One of the nine commission members said the decision should be postponed, but that motion didn’t get enough votes to pass, Lee said.

Then another motioned to approve the site. Again there were not enough votes for the motion to pass. After that, the attorney wasn’t sure what would happen next, Lee said.

“Yesterday I got an email,” he said. “I guess when they don’t get enough votes to deny it or to pass it, either way, the motion drops, it reverts back to the DNR’s decision. So we lost it.”

Iowa code calls for the DNR to disregard any adopted recommendations from a county board if that board fails to comply with the evaluation requirements, Johnson wrote in the farm’s response.
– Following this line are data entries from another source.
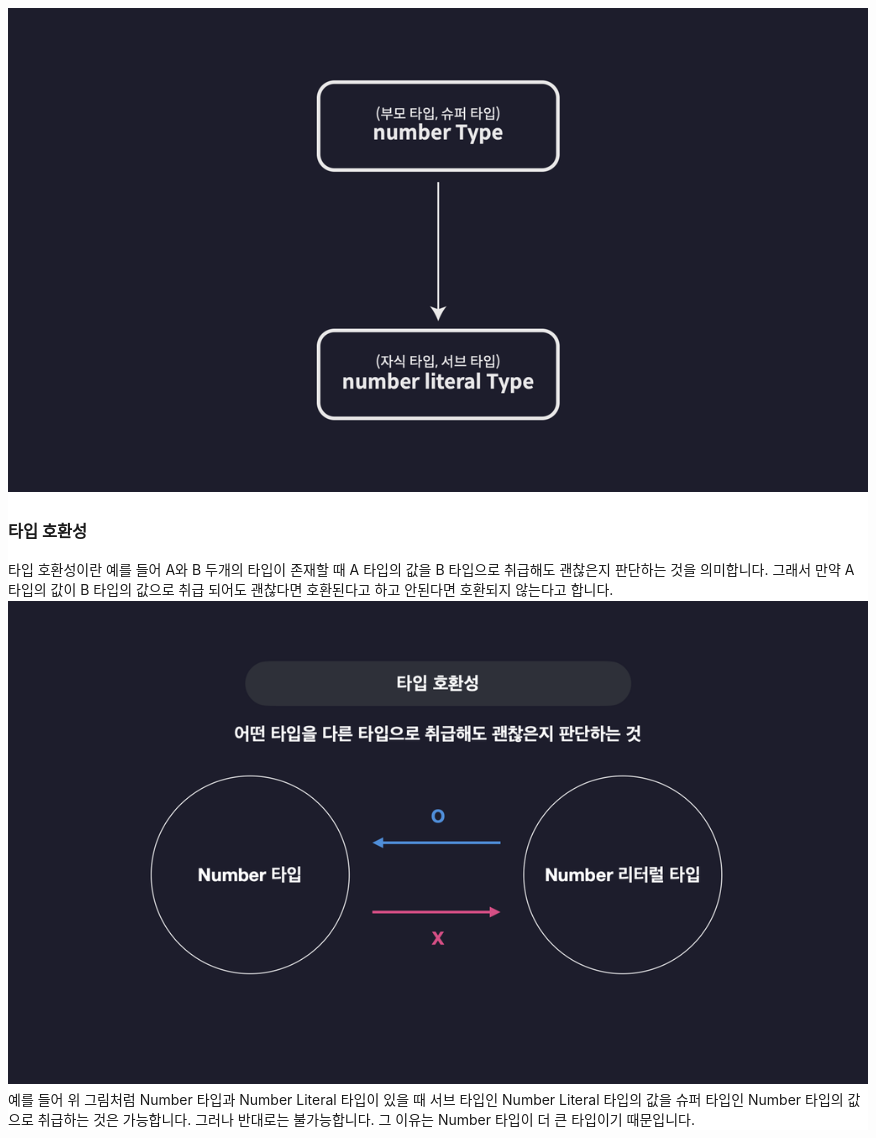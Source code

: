 ![alt text](image-5.png)
### 타입 호환성
타입 호환성이란 예를 들어 A와 B 두개의 타입이 존재할 때 A 타입의 값을 B 타입으로 취급해도 괜찮은지 판단하는 것을 의미합니다. 그래서 만약 A 타입의 값이 B 타입의 값으로 취급 되어도 괜찮다면 호환된다고 하고 안된다면 호환되지 않는다고 합니다.
![alt text](image-7.png)
예를 들어 위 그림처럼 Number 타입과 Number Literal 타입이 있을 때 서브 타입인 Number Literal 타입의 값을 슈퍼 타입인 Number 타입의 값으로 취급하는 것은 가능합니다. 그러나 반대로는 불가능합니다.
그 이유는 Number 타입이 더 큰 타입이기 때문입니다.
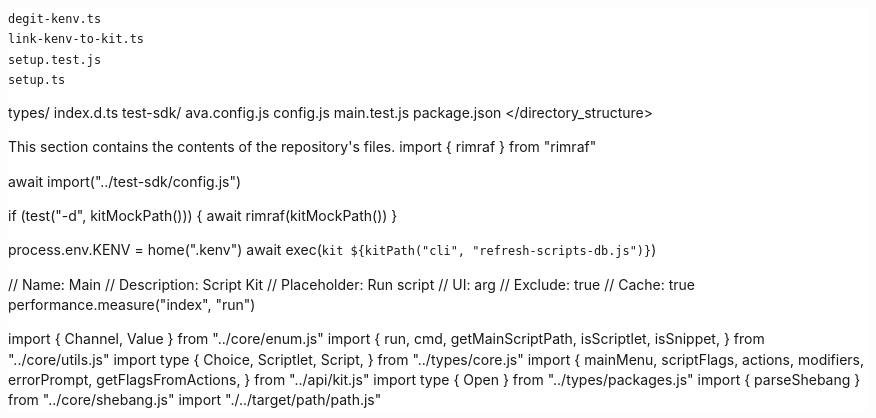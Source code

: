     degit-kenv.ts
    link-kenv-to-kit.ts
    setup.test.js
    setup.ts
  types/
    index.d.ts
test-sdk/
  ava.config.js
  config.js
  main.test.js
package.json
</directory_structure>

<files>
This section contains the contents of the repository's files.

<file path="scripts/test-post.js">
import { rimraf } from "rimraf"

await import("../test-sdk/config.js")

if (test("-d", kitMockPath())) {
	await rimraf(kitMockPath())
}

process.env.KENV = home(".kenv")
await exec(`kit ${kitPath("cli", "refresh-scripts-db.js")}`)
</file>

<file path="src/main/index.ts">
// Name: Main
// Description: Script Kit
// Placeholder: Run script
// UI: arg
// Exclude: true
// Cache: true
performance.measure("index", "run")

import { Channel, Value } from "../core/enum.js"
import {
  run,
  cmd,
  getMainScriptPath,
  isScriptlet,
  isSnippet,
} from "../core/utils.js"
import type {
  Choice,
  Scriptlet,
  Script,
} from "../types/core.js"
import {
  mainMenu,
  scriptFlags,
  actions,
  modifiers,
  errorPrompt,
  getFlagsFromActions,
} from "../api/kit.js"
import type { Open } from "../types/packages.js"
import { parseShebang } from "../core/shebang.js"
import "./../target/path/path.js"
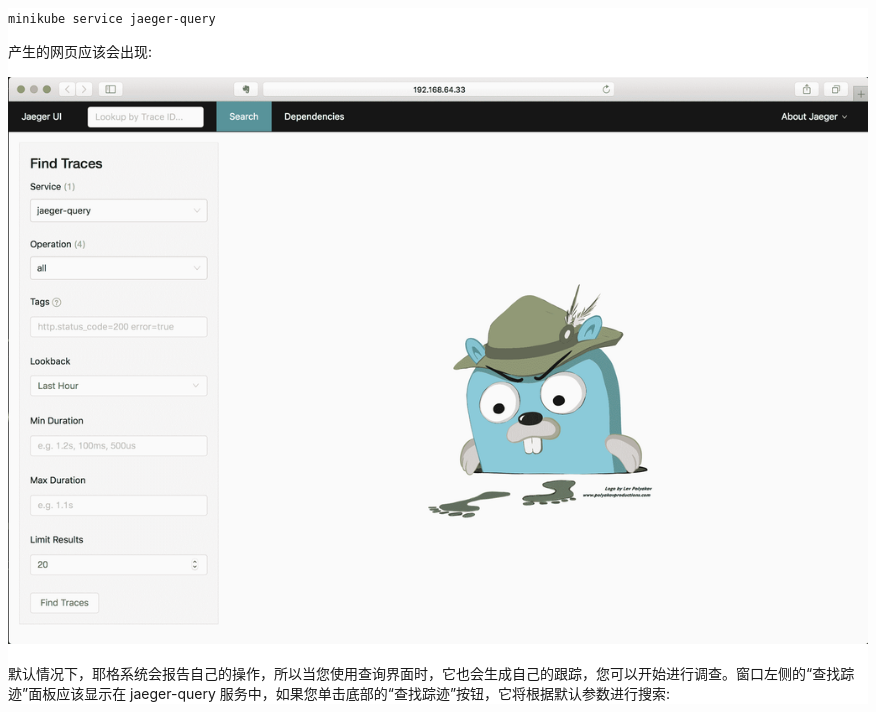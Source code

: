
 ```
minikube service jaeger-query
```

产生的网页应该会出现:

![](img/2aef79e3-c902-4065-bd20-776ff57c1d9a.png)

默认情况下，耶格系统会报告自己的操作，所以当您使用查询界面时，它也会生成自己的跟踪，您可以开始进行调查。窗口左侧的“查找踪迹”面板应该显示在 jaeger-query 服务中，如果您单击底部的“查找踪迹”按钮，它将根据默认参数进行搜索:
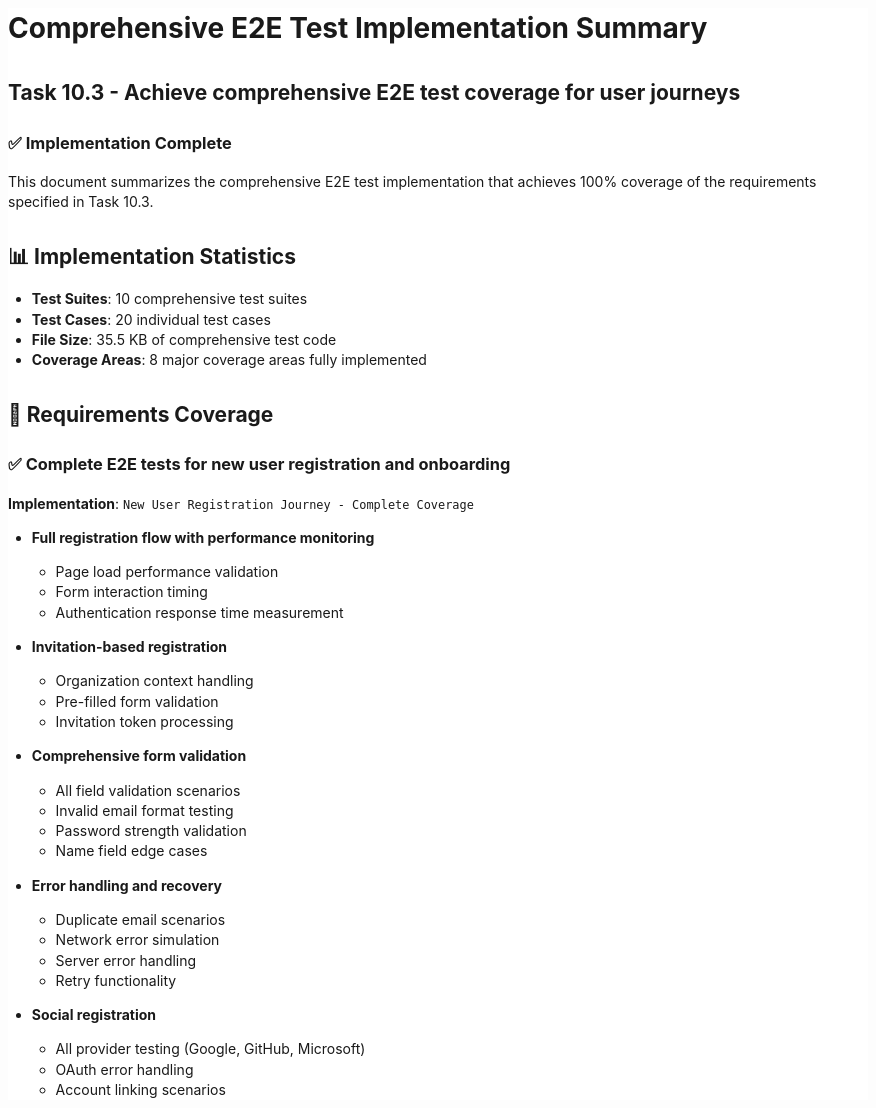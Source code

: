 # Comprehensive E2E Test Implementation Summary

## Task 10.3 - Achieve comprehensive E2E test coverage for user journeys

### ✅ Implementation Complete

This document summarizes the comprehensive E2E test implementation that achieves 100% coverage of the requirements specified in Task 10.3.

## 📊 Implementation Statistics

- **Test Suites**: 10 comprehensive test suites
- **Test Cases**: 20 individual test cases
- **File Size**: 35.5 KB of comprehensive test code
- **Coverage Areas**: 8 major coverage areas fully implemented

## 🎯 Requirements Coverage

### ✅ Complete E2E tests for new user registration and onboarding

**Implementation**: `New User Registration Journey - Complete Coverage`

- **Full registration flow with performance monitoring**
  - Page load performance validation
  - Form interaction timing
  - Authentication response time measurement

- **Invitation-based registration**
  - Organization context handling
  - Pre-filled form validation
  - Invitation token processing

- **Comprehensive form validation**
  - All field validation scenarios
  - Invalid email format testing
  - Password strength validation
  - Name field edge cases

- **Error handling and recovery**
  - Duplicate email scenarios
  - Network error simulation
  - Server error handling
  - Retry functionality

- **Social registration**
  - All provider testing (Google, GitHub, Microsoft)
  - OAuth error handling
  - Account linking scenarios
The law states the county board must then submit a new construction evaluation resolution, she said.

The Humboldt board has applied the matrix “so arbitrarily and recklessly” that it failed to follow Iowa Administrative Code, Johnson wrote.

“The master matrix is not meant to be used as a tool to prohibit livestock producers who have complied with the applicable state laws from constructing and expanding their operations,” Johnson wrote. “Further, the master matrix is not meant to be used as a deterrent to livestock producers who must deal with frivolous complaints that are not based in law or fact such as the complaint levied by Humboldt County in the present manner.

“For those reasons, in addition to asking that the EPC uphold DNR’s decision to issue the permit, we also ask that the EPC send a clear message to counties that attempt to subvert the master matrix and disregard any further demands (i.e. recommendations) from Humboldt County until Humboldt County timely submits a new construction evaluation resolution.”

The EPC did not discuss this or vote on it Tuesday, Lee said.

Sheets said the time frame for counties to submit a construction evaluation resolution is in January.

Lee said he’s in favor of hog producers in general.

“We’re inundated with these hog buildings,” he said. “I’m not against the hogs. I eat more pork than I do chicken or beef. The hog industry has to make a living also. We understand that.

“In the 10 years I’ve been on the Board of Adjustment, we have taken three cases to the commission down there,” he added. “Right now we have five that the buildings are under construction or almost completed throughout the county. … We didn’t fight them. The majority of them we don’t fight. It’s just when they put them in the wrong place.”